Authored by reames on Dec 22 2015, 4:39 PM.

Details

Summary

As far as I can tell, the correct interpretation of an empty memoperands list is that we didn't have sufficient room to store information about the MachineInstr, NOT that the MachineInstr doesn't access any particular bit of memory. This appears to be fairly consistent in a number of places, but I'm not 100% sure of this interpretation. I'd really appreciate someone more knowledgeable confirming my reading of the code.

This patch fixes two latent bugs in MachineLICM - given the above assumption - and adds comments to document the meaning and required handling. I don't have test cases; these were noticed by inspection.

Diff Detail

Repository
rL LLVM

Event Timeline

reames updated this revision to Diff 43493.Dec 22 2015, 4:39 PM
reames retitled this revision from to [MachineLICM] Fix handling of memoperands.
reames updated this object.
reames added reviewers: qcolombet, atrick, stoklund, bkramer.
reames added a subscriber: llvm-commits.
atrick accepted this revision.Dec 22 2015, 7:07 PM
atrick edited edge metadata.

Thanks for clarifying the spec and fixing assumptions. It looks like there is a temptation to assume that access to a frame index must have non-empty memoperands. But that would be totally unenforceable. If there's a performance issue, it's probably better to fix cases where LLVM drops memoperands rather than make those assumptions.

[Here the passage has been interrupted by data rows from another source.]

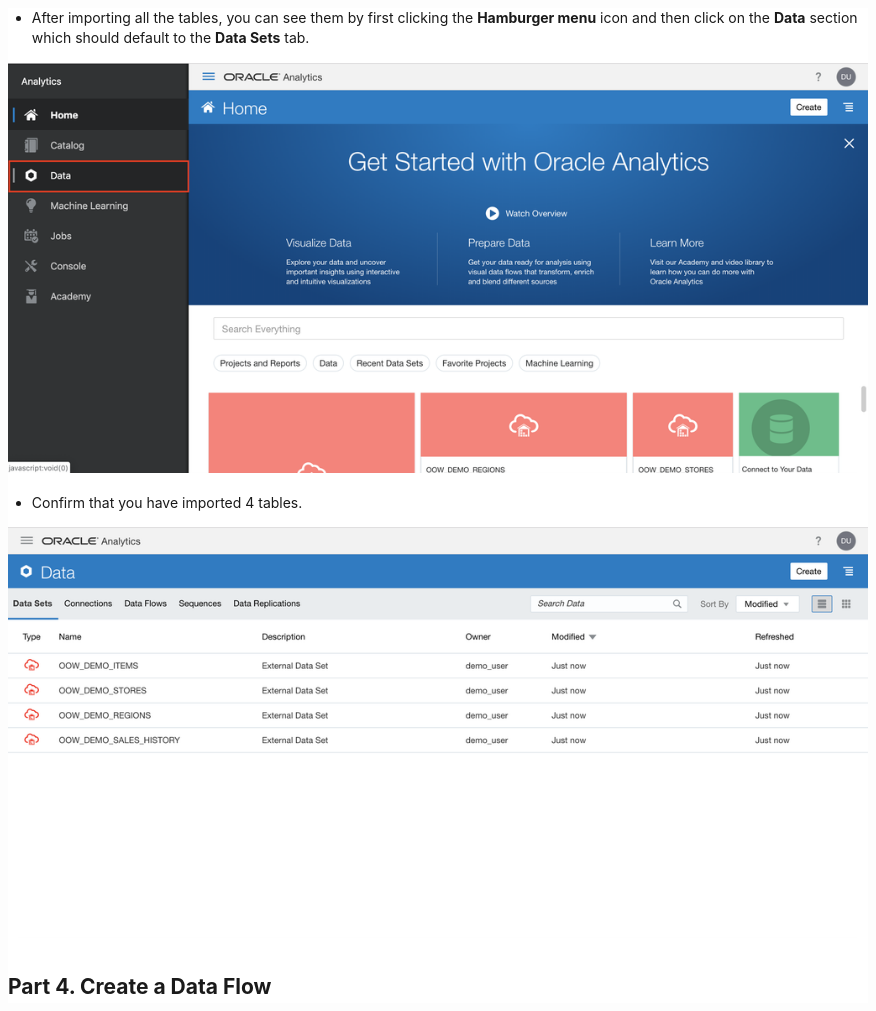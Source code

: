 -   After importing all the tables, you can see them by first clicking the **Hamburger menu** icon and then click on the **Data** section which should default to the **Data Sets** tab. 

![](./images/9.png " ")

-   Confirm that you have imported 4 tables.

![](./images/10.png " ")

## Part 4. Create a Data Flow
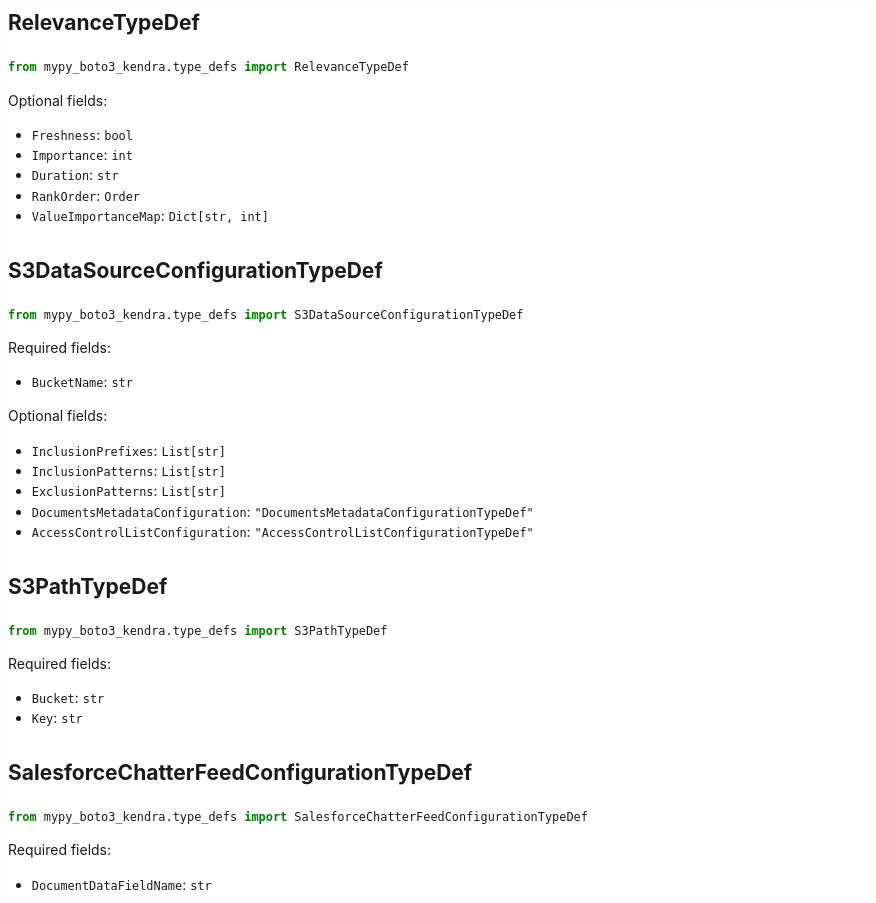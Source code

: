 
## RelevanceTypeDef

```python
from mypy_boto3_kendra.type_defs import RelevanceTypeDef
```




Optional fields:
- `Freshness`: `bool`
- `Importance`: `int`
- `Duration`: `str`
- `RankOrder`: `Order`
- `ValueImportanceMap`: `Dict[str, int]`


## S3DataSourceConfigurationTypeDef

```python
from mypy_boto3_kendra.type_defs import S3DataSourceConfigurationTypeDef
```


Required fields:
- `BucketName`: `str`



Optional fields:
- `InclusionPrefixes`: `List[str]`
- `InclusionPatterns`: `List[str]`
- `ExclusionPatterns`: `List[str]`
- `DocumentsMetadataConfiguration`: `"DocumentsMetadataConfigurationTypeDef"`
- `AccessControlListConfiguration`: `"AccessControlListConfigurationTypeDef"`


## S3PathTypeDef

```python
from mypy_boto3_kendra.type_defs import S3PathTypeDef
```


Required fields:
- `Bucket`: `str`
- `Key`: `str`




## SalesforceChatterFeedConfigurationTypeDef

```python
from mypy_boto3_kendra.type_defs import SalesforceChatterFeedConfigurationTypeDef
```


Required fields:
- `DocumentDataFieldName`: `str`
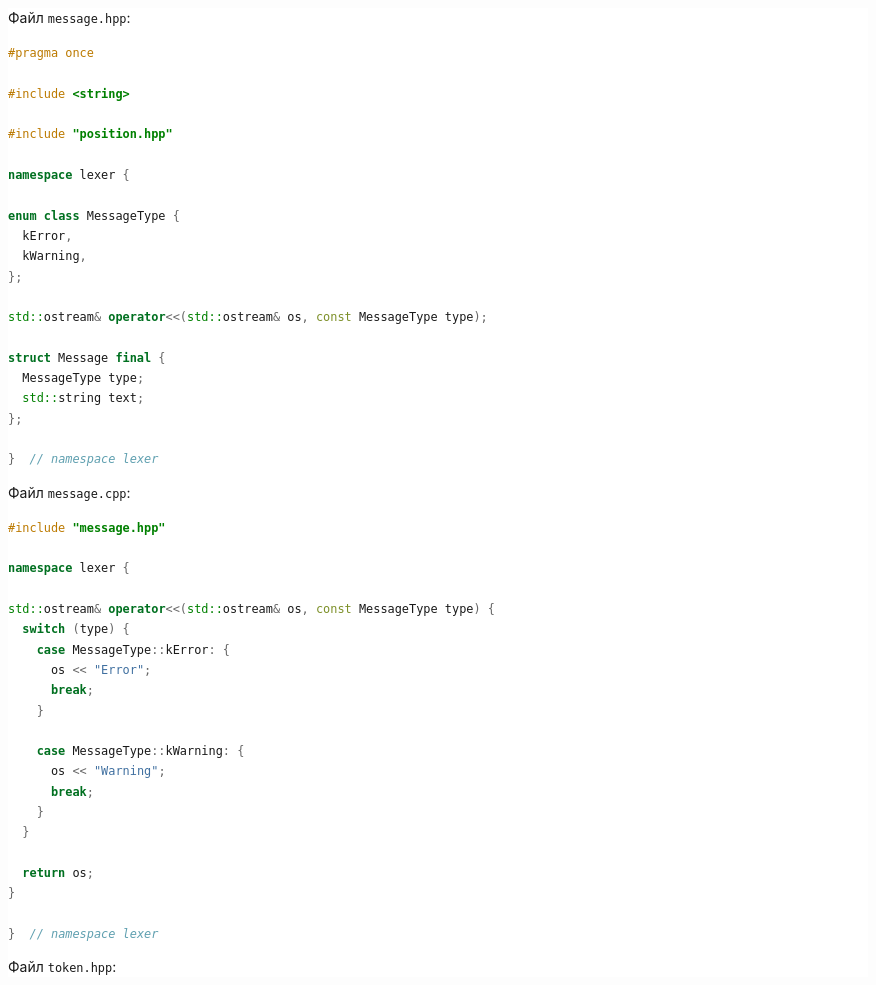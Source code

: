 Файл `message.hpp`:

```cpp
#pragma once

#include <string>

#include "position.hpp"

namespace lexer {

enum class MessageType {
  kError,
  kWarning,
};

std::ostream& operator<<(std::ostream& os, const MessageType type);

struct Message final {
  MessageType type;
  std::string text;
};

}  // namespace lexer
```

Файл `message.cpp`:

```cpp
#include "message.hpp"

namespace lexer {

std::ostream& operator<<(std::ostream& os, const MessageType type) {
  switch (type) {
    case MessageType::kError: {
      os << "Error";
      break;
    }

    case MessageType::kWarning: {
      os << "Warning";
      break;
    }
  }

  return os;
}

}  // namespace lexer
```

Файл `token.hpp`:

This revision is now accepted and ready to land.Dec 22 2015, 7:07 PM
sanjoy added a subscriber: sanjoy.Dec 22 2015, 7:19 PM

I think the right way to model "touches all memory" is with a bit on the machine instruction, not with an empty memoperand list. Otherwise, for instance, every place that calls MachineInstr::addMemOperand has to be audited to ensure that it does not transition a machine instruction from 0 mem operands (allowed to clobber all memory) to non-zero mem operands (allowed to clobber only the specific named locations). That or we need to change MachineInstr::addMemOperand.

I'm going to move forward with the current change, but the point Sanjoy raises is entirely correct. In fact, I've already found several more instances of this same bug while digging through related code. I think we need to have three states (no memref, has memrefs, had memrefs/poison). An MI should never be able to transition backwards through those states.

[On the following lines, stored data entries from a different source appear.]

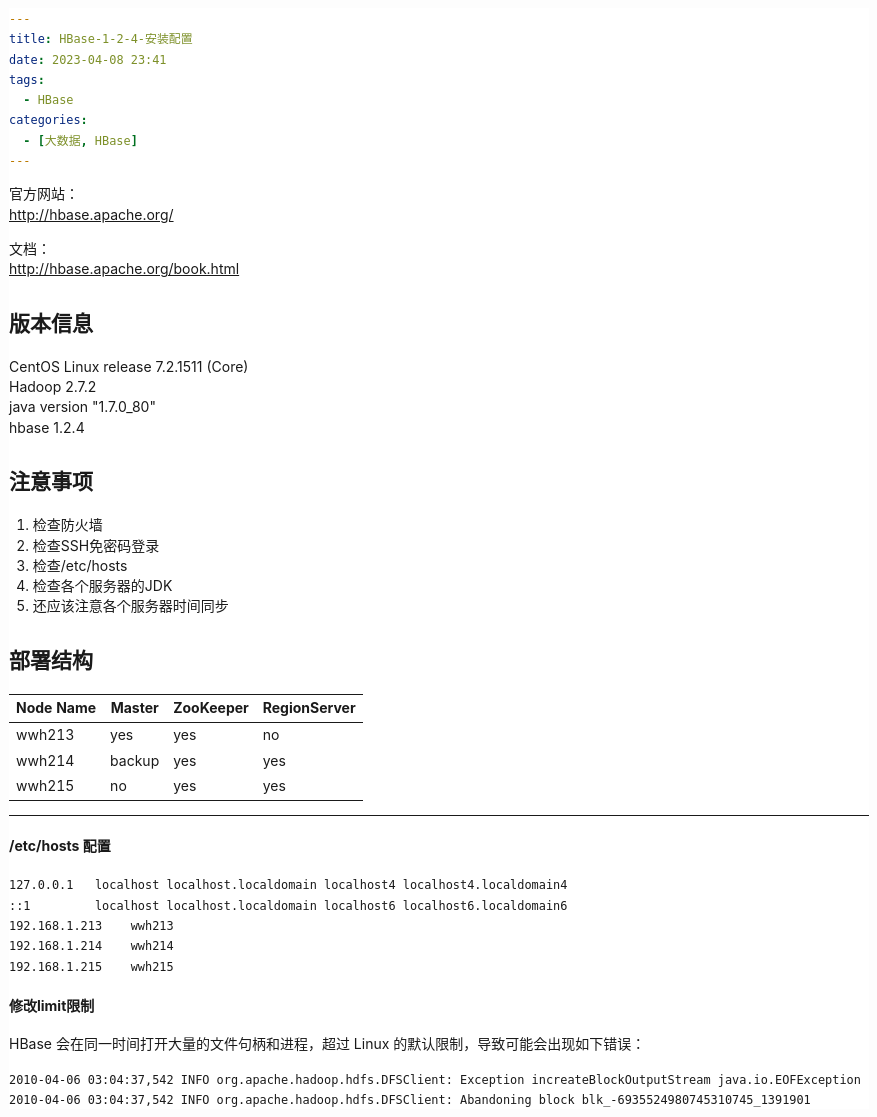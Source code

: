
```yaml
---
title: HBase-1-2-4-安装配置
date: 2023-04-08 23:41
tags: 
  - HBase
categories:
  - [大数据, HBase]
---
```


官方网站：  
http://hbase.apache.org/

文档：  
http://hbase.apache.org/book.html

## 版本信息
CentOS Linux release 7.2.1511 (Core)  
Hadoop 2.7.2  
java version "1.7.0_80"  
hbase 1.2.4

## 注意事项
1. 检查防火墙  
2. 检查SSH免密码登录  
3. 检查/etc/hosts  
4. 检查各个服务器的JDK  
5. 还应该注意各个服务器时间同步

## 部署结构

Node Name | Master | ZooKeeper | RegionServer
---|---|---|---
wwh213 | yes | yes | no
wwh214 | backup | yes | yes
wwh215 | no | yes | yes

----

#### /etc/hosts 配置
```
127.0.0.1   localhost localhost.localdomain localhost4 localhost4.localdomain4
::1         localhost localhost.localdomain localhost6 localhost6.localdomain6
192.168.1.213    wwh213
192.168.1.214    wwh214
192.168.1.215    wwh215
```

#### 修改limit限制
HBase 会在同一时间打开大量的文件句柄和进程，超过 Linux 的默认限制，导致可能会出现如下错误：
```
2010-04-06 03:04:37,542 INFO org.apache.hadoop.hdfs.DFSClient: Exception increateBlockOutputStream java.io.EOFException
2010-04-06 03:04:37,542 INFO org.apache.hadoop.hdfs.DFSClient: Abandoning block blk_-6935524980745310745_1391901
```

I'll sent a patch out that adds that, along with some assertions in the MachineVerifier and the access APIs. I suspect they'll uncover a lot more bugs of this nature. I suspect we're not seeing this in practice just because few MIs (even patchpoints and statepoints) actually have 256 unique memory locations they touch.

I'm going to move forward with the current change, but the point Sanjoy raises is entirely correct. In fact, I've already found several more instances of this same bug while digging through related code. I think we need to have three states (no memref, has memrefs, had memrefs/poison). An MI should never be able to transition backwards through those states.

That, or we can have a special "everything" memref. In that scheme, it would always be correct (but not optimal) to replace an arbitrary set of memrefs with one instance of the "everything" memref. This would let you squash 256 memrefs into one if you want to.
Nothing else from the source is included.